I decided that I would go on Ash Wednesday to Our Lady of Pompeii in the Village. With Palm Sunday it was one of the two days of the year when I went to church. Back when the old women—or their husbands, seeking free beer—came into Dodge’s bar on Bedford Street with palms from Pompeii that they had taken home and woven into sprays as their mothers had taught them to do, Ash Wednesday was the only day of the year that brought me to church. The observance of these two days were all that remained of my Christianity. They were the only Roman Catholic rites in which I engaged, as I saw Christmas and Easter as good pagan feasts that had been co-opted by the early Church. I liked the ashes, the frond-leaves and little plaited crosses of palm. I had it timed so that I missed the Mass and arrived just as the ashes or palms were given out. I don’t know what it was that I liked about them, but I liked them.

I would eat breakfast, take the subway to Sheridan Square, go to a meeting on Perry Street, then hit the church at the end of the nine o’clock Mass, when the lines for ashes were formed and moving rapidly. After that I would walk round Bleecker Street to Faicco’s, buy some ground pork and sausage. Then I would go to Murray’s and see if the
parmigiano
had the right shade of age to it in the half inch or so under the rind. If it didn’t, I’d go down to Dean & Deluca. I had been craving pasta with the sauce that was better than my grandmother’s, better than any chef’s, here or in Italy. It was better because I had taken the best from wherever I encountered it, and I had blended the best together, and then had made it better. And I would make it tonight, and I would eat it tonight and
for the rest of the week. There was already a big jar of stock in the refrigerator. I had boiled it up the other day. It was good to be getting back my cooking jones.
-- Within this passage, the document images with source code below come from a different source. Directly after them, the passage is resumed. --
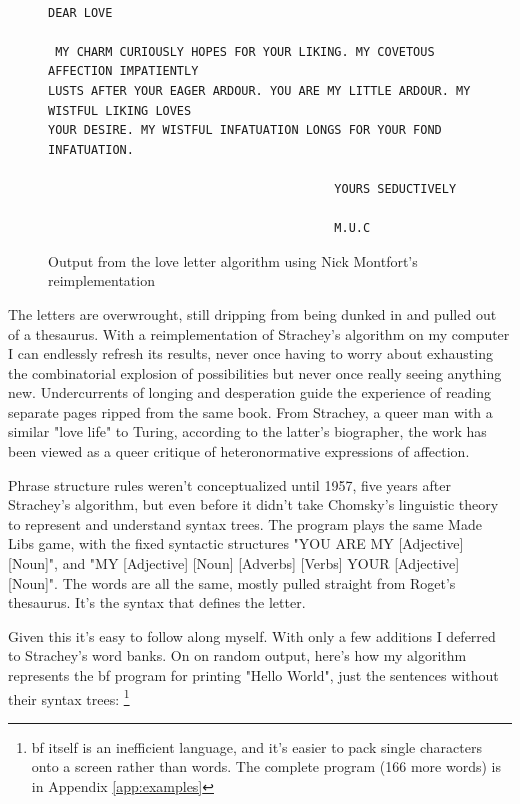 \documentclass[runningheads]{llncs}
\begin{document}
\begin{figure}
	\centering
    \begin{verbatim}

DEAR LOVE

 MY CHARM CURIOUSLY HOPES FOR YOUR LIKING. MY COVETOUS AFFECTION IMPATIENTLY
LUSTS AFTER YOUR EAGER ARDOUR. YOU ARE MY LITTLE ARDOUR. MY WISTFUL LIKING LOVES
YOUR DESIRE. MY WISTFUL INFATUATION LONGS FOR YOUR FOND INFATUATION.

                                        YOURS SEDUCTIVELY

                                        M.U.C\end{verbatim}
		\caption{Output from the love letter algorithm using Nick Montfort's reimplementation}\label{fig:muc}
\end{figure}
The letters are overwrought, still dripping from being dunked in and pulled out of a thesaurus. With a reimplementation \cite{montfort2014} of Strachey's algorithm on my computer I can endlessly refresh its results, never once having to worry about exhausting the combinatorial explosion of possibilities but never once really seeing anything new. Undercurrents of longing and desperation guide the experience of reading separate pages ripped from the same book. From Strachey, a queer man with a similar "love life" to Turing, according to the latter's biographer, \cite{hodges1992}
the work has been viewed as a queer critique of heteronormative expressions of affection.

Phrase structure rules weren't conceptualized until 1957, five years after Strachey's algorithm, but even before it didn't take Chomsky's linguistic theory to represent and understand syntax trees. The program plays the same Made Libs game, with the fixed syntactic structures "YOU ARE MY [Adjective] [Noun]", and "MY [Adjective] [Noun] [Adverbs] [Verbs] YOUR [Adjective] [Noun]". The words are all the same, mostly pulled straight from Roget's thesaurus. It's the syntax that defines the letter.

Given this it's easy to follow along myself. With only a few additions I deferred to Strachey's word banks. On on random output, here's how my algorithm represents the bf program for printing "Hello World", just the sentences without their syntax trees:
\footnote{bf itself is an inefficient language, and it's easier to pack single characters onto a screen rather than words. The complete program (166 more words) is in Appendix \ref{app:examples}}
\end{document}
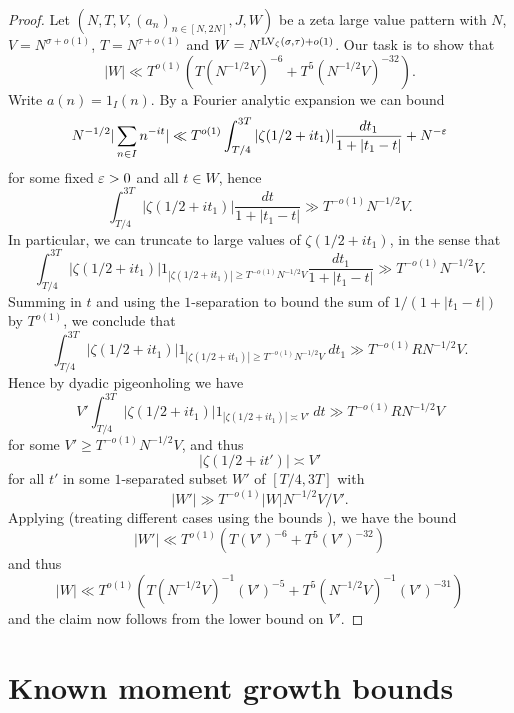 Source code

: \begin{proof} Let $(N,T,V,(a_n)_{n \in [N,2N]},J,W)$ be a zeta large value pattern with $N$, $V = N^{\sigma+o(1)}$, $T = N^{\tau+o(1)}$ and $W = N^{\mathrm{LV}_\zeta(\sigma,\tau)+o(1)}$.
Our task is to show that
$$ |W| \ll T^{o(1)} ( T (N^{-1/2} V)^{-6} + T^5 (N^{-1/2} V)^{-32}).$$
Write $a(n) = 1_I(n)$. By a Fourier analytic expansion we can bound
$$ N^{-1/2} |\sum_{n \in I} n^{-it}| \ll T^{o(1)} \int_{T/4}^{3T} |\zeta(1/2+it_1)| \frac{dt_1}{1+|t_1-t|} + N^{-\varepsilon}$$
for some fixed $\varepsilon>0$ and all $t \in W$, hence
$$ \int_{T/4}^{3T} |\zeta(1/2+it_1)| \frac{dt}{1+|t_1-t|} \gg T^{-o(1)} N^{-1/2} V.$$
In particular, we can truncate to large values of $\zeta(1/2+it_1)$, in the sense that
$$ \int_{T/4}^{3T} |\zeta(1/2+it_1)| 1_{|\zeta(1/2+it_1)| \geq T^{-o(1)} N^{-1/2} V} \frac{dt_1}{1+|t_1-t|} \gg T^{-o(1)} N^{-1/2} V.$$
Summing in $t$ and using the $1$-separation to bound the sum of $1/(1+|t_1-t|)$ by $T^{o(1)}$, we conclude that
$$ \int_{T/4}^{3T} |\zeta(1/2+it_1)| 1_{|\zeta(1/2+it_1)| \geq T^{-o(1)} N^{-1/2} V} \ dt_1 \gg T^{-o(1)} R N^{-1/2} V.$$
Hence by dyadic pigeonholing we have
$$ V' \int_{T/4}^{3T} |\zeta(1/2+it_1)| 1_{|\zeta(1/2+it_1)| \asymp V'} \ dt \gg T^{-o(1)} R N^{-1/2} V$$
for some $V' \geq T^{-o(1)} N^{-1/2} V$, and thus
$$ |\zeta(1/2+it')| \asymp V'$$
for all $t'$ in some $1$-separated subset $W'$ of $[T/4, 3T]$ with
$$ |W'| \gg T^{-o(1)} |W| N^{-1/2} V / V'.$$
Applying \cite[Theorem 2]{heathbrown_twelfth_1978} (treating different cases using the bounds \cite[(7), (8), (9)]{heathbrown_twelfth_1978}), we have the bound
$$ |W'| \ll T^{o(1)} ( T (V')^{-6} + T^5 (V')^{-32})$$
and thus
$$ |W| \ll T^{o(1)} ( T (N^{-1/2} V)^{-1} (V')^{-5} + T^5 (N^{-1/2} V)^{-1} (V')^{-31})$$
and the claim now follows from the lower bound on $V'$.
\end{proof}

\section{Known moment growth bounds}

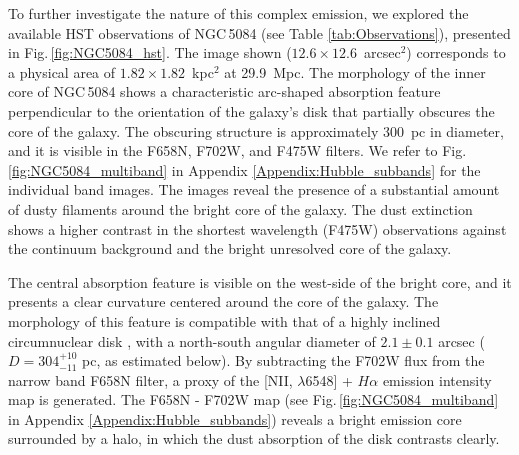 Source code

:\documentclass[modern]{CORE-AAS/aastex631}
\begin{document}
To further investigate the nature of this complex emission, we explored the available HST observations of NGC\,5084 (see Table \ref{tab:Observations}), presented in Fig.\,\ref{fig:NGC5084_hst}. 
The image shown ($12.6\times12.6$~arcsec$^2$) corresponds to a physical area of $1.82\times1.82$~kpc$^2$ at 29.9~Mpc. The morphology of the inner core of NGC\,5084 shows a characteristic arc-shaped absorption feature perpendicular to the orientation of the galaxy's disk that partially obscures the core of the galaxy. The obscuring structure is approximately 300~pc in diameter, and it is visible in the F658N, F702W, and F475W filters. We refer to Fig.\,\ref{fig:NGC5084_multiband} in Appendix \ref{Appendix:Hubble_subbands} for the individual band images. The images reveal the presence of a substantial amount of dusty filaments around the bright core of the galaxy. The dust extinction shows a higher contrast in the shortest wavelength (F475W) observations against the continuum background and the bright unresolved core of the galaxy.

The central absorption feature is visible on the west-side of the bright core, and it presents a clear curvature centered around the core of the galaxy. The morphology of this feature is compatible with that of a highly inclined circumnuclear disk \citep{moellenhoff+1987aap174_63, jaffe+1993nat364_213,  kormendy+1994inproceedings_147, ferrarese+1996apj470_444, vandermarel+1998aj116_2220}, with a north-south angular diameter of $2.1\pm0.1$ arcsec ($D=304^{+10}_{-11}$ pc, as estimated below). By subtracting the F702W flux from the narrow band F658N filter, a proxy of the [NII, $\lambda$6548] + $H\alpha$ emission intensity map is generated. The F658N - F702W map (see Fig.\,\ref{fig:NGC5084_multiband} in Appendix \ref{Appendix:Hubble_subbands}) reveals a bright emission core surrounded by a halo, in which the dust absorption of the disk contrasts clearly. 
\end{document}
Perry Street was one of the places where I once had done those ninety meetings in those ninety days, where I had learned that this was not a good thing for everybody, that it was more important to be sober and serene without counting on a string of beads that might choke us when the last bead was counted. That was sixteen years before, in a different winter, a different springtime. I had encountered a lot of good people at those meetings. And a few arch assholes. When one chose to speak at a meeting, it was customary to introduce oneself by first name, followed by the phrase “I’m an alcoholic.” Some people unnecessarily embellished this to “I’m a recovering alcoholic,” or “I’m a gratefully recovering alcoholic,” or some such thing. Among the habitués of the Perry Street meetings was a smarmy little putz who always wanted to speak and who always introduced himself as “an alcoholic and a sex addict.” I was sure it was his way of cruising for cock. I couldn’t stand him. And I had a hard time with the people who manifestly had little or no background of heavy drinking, who came to these meetings as others might attend church socials or coffee klatsches, solely to hear themselves talk. And talk, and talk. These people could and often did drive you to drink. I sometimes needed to absent myself from them or risk relapse.

I saw some people I remembered fondly, and it was good to see that they were still there and doing well. They looked older, as no doubt did I. But they all looked better, while I knew I looked worse. As I walked up the church steps, people marked with ashes were already leaving. I felt comfortable here, in this familiar old parish church, this church that misspelled Pompeii on its own calendars. I kept one of those calendars on my kitchen
wall year after year. The local Italian undertaker was their featured advertiser.

The pale stone holy water font attracted me. I wetted my fingertips, genuflected, and made the sign of the cross on my forehead, where ashes, sprinkled with holy water, would soon be. I also liked holy water, the idea of it, the feel of it on my skin. I used to enjoy lighting candles as well, but the old votive candles and thin wooden candle-lighting sticks, with which you kindled one candle from the flame of another, had been replaced here and in most churches by electric candles with little toggle switches. So I did not pay to light a candle, and I did not light a candle. I put money in the poor box instead.

As always, my eyes were attracted to the statue of the Virgin Mary in the eastern apse. As always, I wanted to fuck it, wanted to rub my naked cock against the cool, smooth white alabaster of the Virgin Mary’s ankle and face. I knew that this was a gratification I would never have. At its unattended sanctuary in Cyprus I had fucked the sacred black stone that is believed to be the oldest of venerated objects, the slab in which the Great Mother was first perceived. Not far from there, at the edge of the Mediterranean, I had fucked the hard wet sand of the shore near the big rock where Aphrodite was said to have first stepped from the sea. But city churches were no longer kept open through the night. I thought of all those reliquaries in the Vatican and throughout Europe that contained the true blood of the Virgin Mary. I wondered whose blood it was, drained from the dead or from kicking stuck pigs.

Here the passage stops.